> **Your assignment**
Print out the data exactly, keeping every image out of it.

==============================

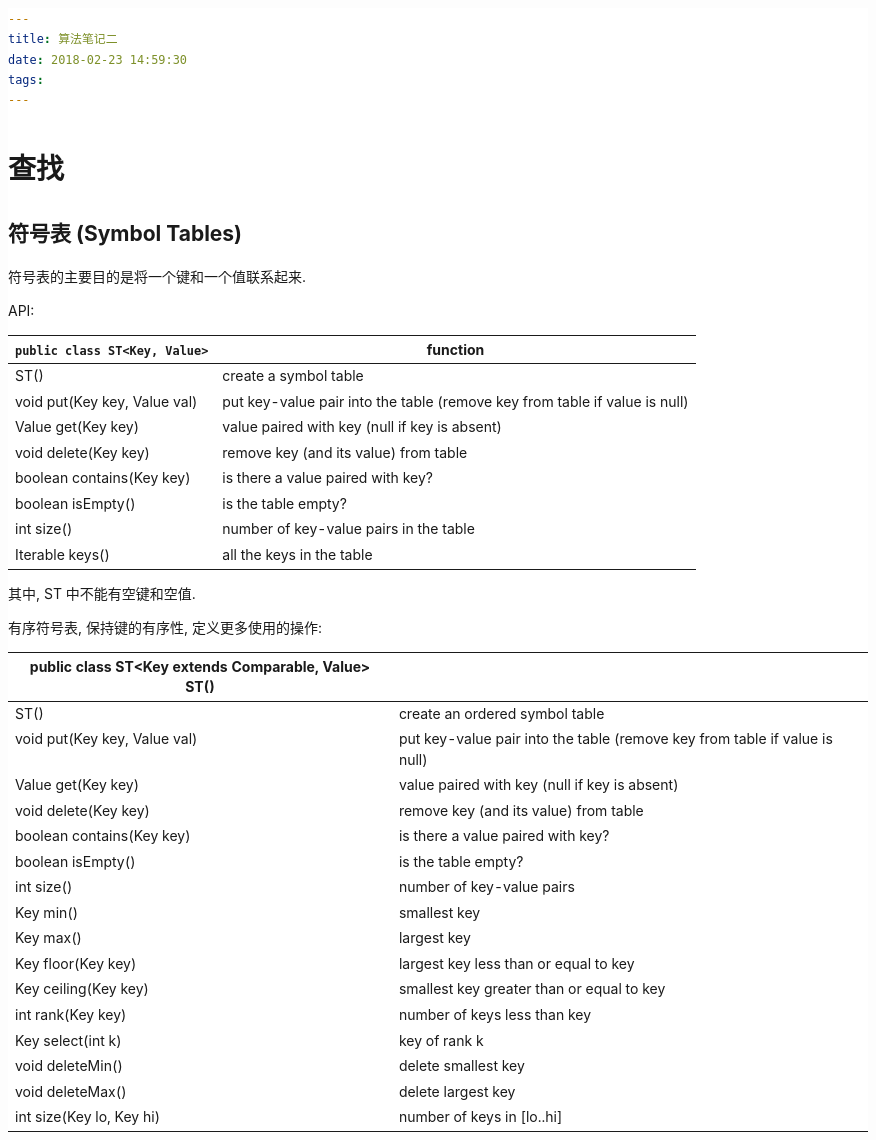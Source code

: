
 ```yaml
---
title: 算法笔记二
date: 2018-02-23 14:59:30
tags:
---
```


# 查找
## 符号表 (Symbol Tables)
符号表的主要目的是将一个键和一个值联系起来. 

API:

| `public class ST<Key, Value>` | function |
|---|---|
| ST() | create a symbol table |
| void put(Key key, Value val) | put key-value pair into the table (remove key from table if value is null)|
| Value get(Key key) | value paired with key (null if key is absent) |
| void delete(Key key) | remove key (and its value) from table |
| boolean contains(Key key) | is there a value paired with key? |
| boolean isEmpty() | is the table empty? |
| int size() | number of key-value pairs in the table |
| Iterable<Key> keys() | all the keys in the table |

其中, ST 中不能有空键和空值. 

有序符号表, 保持键的有序性, 定义更多使用的操作: 

| public class ST<Key extends Comparable<Key>, Value> ST() |    |
|---|---|
| ST() | create an ordered symbol table |
| void put(Key key, Value val) | put key-value pair into the table (remove key from table if value is null) |
|Value get(Key key)  | value paired with key (null if key is absent) |
| void delete(Key key) | remove key (and its value) from table  |
| boolean contains(Key key)  | is there a value paired with key?  |
| boolean isEmpty() | is the table empty? |
| int size() | number of key-value pairs |
| Key min() | smallest key |
| Key max() |  largest key |
| Key floor(Key key) | largest key less than or equal to key |
| Key ceiling(Key key) | smallest key greater than or equal to key |
| int rank(Key key) |  number of keys less than key |
| Key select(int k) |  key of rank k |
| void deleteMin() |  delete smallest key |
| void deleteMax() | delete largest key |
| int size(Key lo, Key hi) | number of keys in [lo..hi] |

==============================

> **Written answer**
Source code

:
 ```yaml
---
title: 算法笔记二
date: 2018-02-23 14:59:30
tags:
---
```


# 查找
## 符号表 (Symbol Tables)
符号表的主要目的是将一个键和一个值联系起来. 

API:

| `public class ST<Key, Value>` | function |
|---|---|
| ST() | create a symbol table |
| void put(Key key, Value val) | put key-value pair into the table (remove key from table if value is null)|
| Value get(Key key) | value paired with key (null if key is absent) |
| void delete(Key key) | remove key (and its value) from table |
| boolean contains(Key key) | is there a value paired with key? |
| boolean isEmpty() | is the table empty? |
| int size() | number of key-value pairs in the table |
| Iterable<Key> keys() | all the keys in the table |

其中, ST 中不能有空键和空值. 

有序符号表, 保持键的有序性, 定义更多使用的操作: 

| public class ST<Key extends Comparable<Key>, Value> ST() |    |
|---|---|
| ST() | create an ordered symbol table |
| void put(Key key, Value val) | put key-value pair into the table (remove key from table if value is null) |
|Value get(Key key)  | value paired with key (null if key is absent) |
| void delete(Key key) | remove key (and its value) from table  |
| boolean contains(Key key)  | is there a value paired with key?  |
| boolean isEmpty() | is the table empty? |
| int size() | number of key-value pairs |
| Key min() | smallest key |
| Key max() |  largest key |
| Key floor(Key key) | largest key less than or equal to key |
| Key ceiling(Key key) | smallest key greater than or equal to key |
| int rank(Key key) |  number of keys less than key |
| Key select(int k) |  key of rank k |
| void deleteMin() |  delete smallest key |
| void deleteMax() | delete largest key |
| int size(Key lo, Key hi) | number of keys in [lo..hi] |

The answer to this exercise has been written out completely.